Your instructions =>
Repeat exactly the lines running from the first line of the data to the line containing "him github repo)", both ends included, and nothing else; drop the pictures.

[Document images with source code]
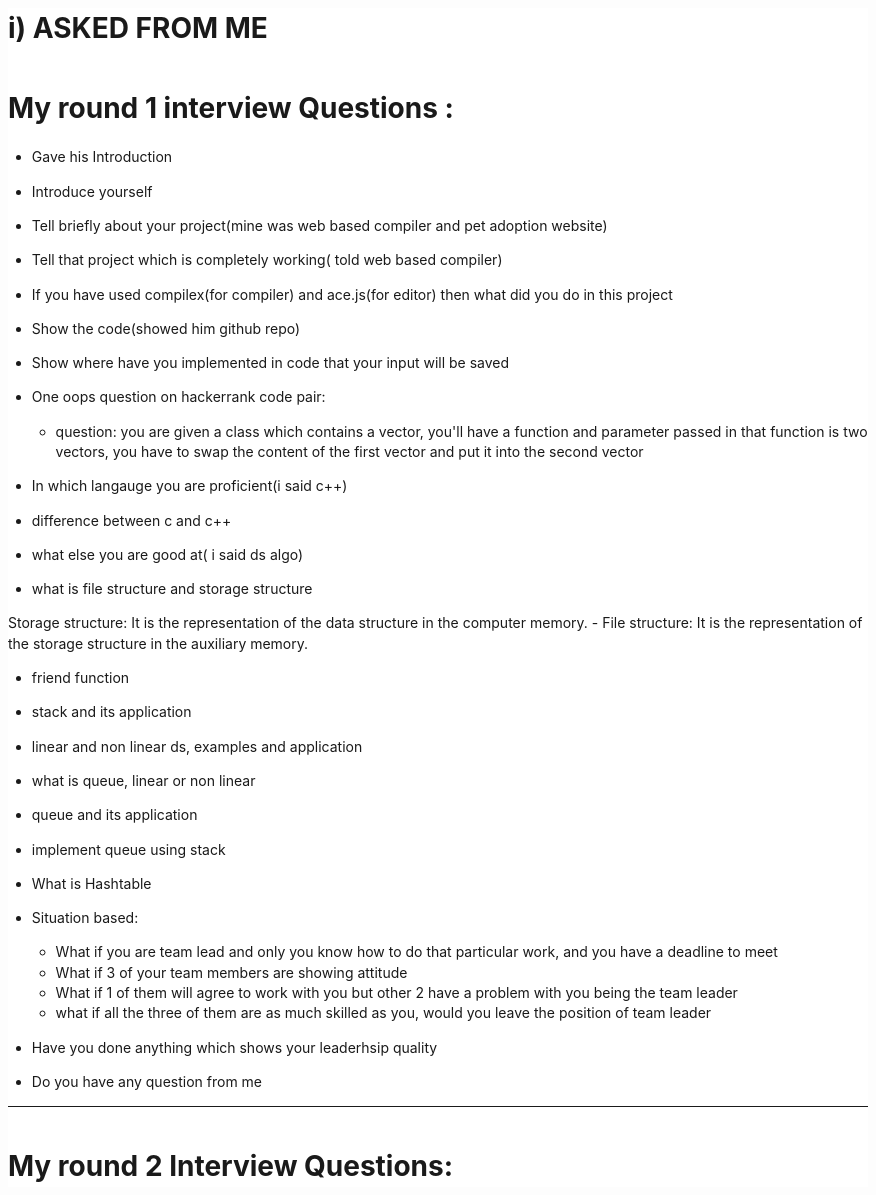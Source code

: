
# i) ASKED FROM ME

# My round 1 interview Questions :

* Gave his Introduction
* Introduce yourself
* Tell briefly about your project(mine was web based compiler and pet adoption website) 
* Tell that project which is completely working( told web based compiler)
* If you have used compilex(for compiler) and ace.js(for editor) then what did you do in this project
* Show the code(showed him github repo)
* Show where have you implemented in code that your input will be saved
* One oops question on hackerrank code pair:
	* question: you are given a class which contains a vector, you'll have a function and parameter passed in that function is two vectors, you have to swap the content of the first vector and put it into the second vector

* In which langauge you are proficient(i said c++)
* difference between c and c++
* what else you are good at( i said ds algo)
* what is file structure and storage structure

Storage structure: It is the representation of the data structure in the computer memory. - File structure: It is the representation of the storage structure in the auxiliary memory.


* friend function
* stack and its application
* linear and non linear ds, examples and application
* what is queue, linear or non linear
* queue and its application
* implement queue using stack
* What is Hashtable
* Situation based: 
	* What if you are team lead and only you know how to do that particular work, and you have a deadline to meet
	* What if 3 of your team members are showing attitude 
	* What if 1 of them will agree to work with you but other 2 have a problem with you being the team leader
	* what if all the three of them are as much skilled as you, would you leave the position of team leader

* Have you done anything which shows your leaderhsip quality
* Do you have any question from me

---------------------------------------------------------------------------------------------------------------------------------------

# My round 2 Interview Questions:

Task result =>
Source code

:
# i) ASKED FROM ME

# My round 1 interview Questions :

* Gave his Introduction
* Introduce yourself
* Tell briefly about your project(mine was web based compiler and pet adoption website) 
* Tell that project which is completely working( told web based compiler)
* If you have used compilex(for compiler) and ace.js(for editor) then what did you do in this project
* Show the code(showed him github repo)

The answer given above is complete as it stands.